▶ TASK TO COMPLETE: Begin with the first line of the material and write out each line exactly, ending with the line that contains "We use unit". Pictures are not part of the copy.

▶ TASK INPUT:
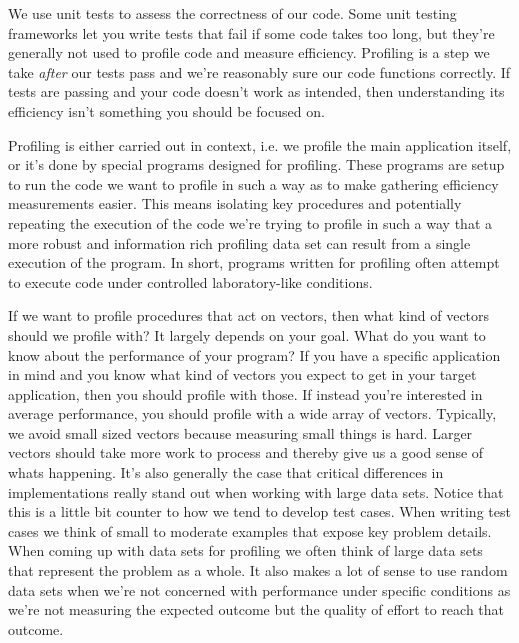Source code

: \documentclass[]{tufte-handout}
\begin{document}
We use unit tests to assess the correctness of our code.  Some unit testing frameworks let you write tests that fail if some code takes too long, but they're generally not used to profile code and measure efficiency.  Profiling is a step we take \textit{after} our tests pass and we're reasonably sure our code functions correctly.  If tests are passing and your code doesn't work as intended, then understanding its efficiency isn't something you should be focused on.  

Profiling is either carried out in context, i.e. we profile the main application itself, or it's done by special programs designed for profiling.  These programs are setup to run the code we want to profile in such a way as to make gathering efficiency measurements easier. This means isolating key procedures and potentially repeating the execution of the code we're trying to profile in such a way that a more robust and information rich profiling data set can result from a single execution of the program.  In short, programs written for profiling often attempt to execute code under controlled laboratory-like conditions.  

If we want to profile procedures that act on vectors, then what kind of vectors should we profile with?  It largely depends on your goal. What do you want to know about the performance of your program? If you have a specific application in mind and you know what kind of vectors you expect to get in your target application, then you should profile with those.  If instead you're interested in average performance, you should profile with a wide array of vectors.  Typically, we avoid small sized vectors because measuring small things is hard.  Larger vectors should take more work to process and thereby give us a good sense of whats happening. It's also generally the case that critical differences in implementations really stand out when working with large data sets. Notice that this is a little bit counter to how we tend to develop test cases.  When writing test cases we think of small to moderate examples that expose key problem details.  When coming up with data sets for profiling we often think of large data sets that represent the problem as a whole.  It also makes a lot of sense to use random data sets when we're not concerned with performance under specific conditions as we're not measuring the expected outcome but the quality of effort to reach that outcome. 
\end{document}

▶ ANSWER FOR THIS EXERCISE:
Source code

: \documentclass[]{tufte-handout}
\begin{document}
We use unit tests to assess the correctness of our code.  Some unit testing frameworks let you write tests that fail if some code takes too long, but they're generally not used to profile code and measure efficiency.  Profiling is a step we take \textit{after} our tests pass and we're reasonably sure our code functions correctly.  If tests are passing and your code doesn't work as intended, then understanding its efficiency isn't something you should be focused on.  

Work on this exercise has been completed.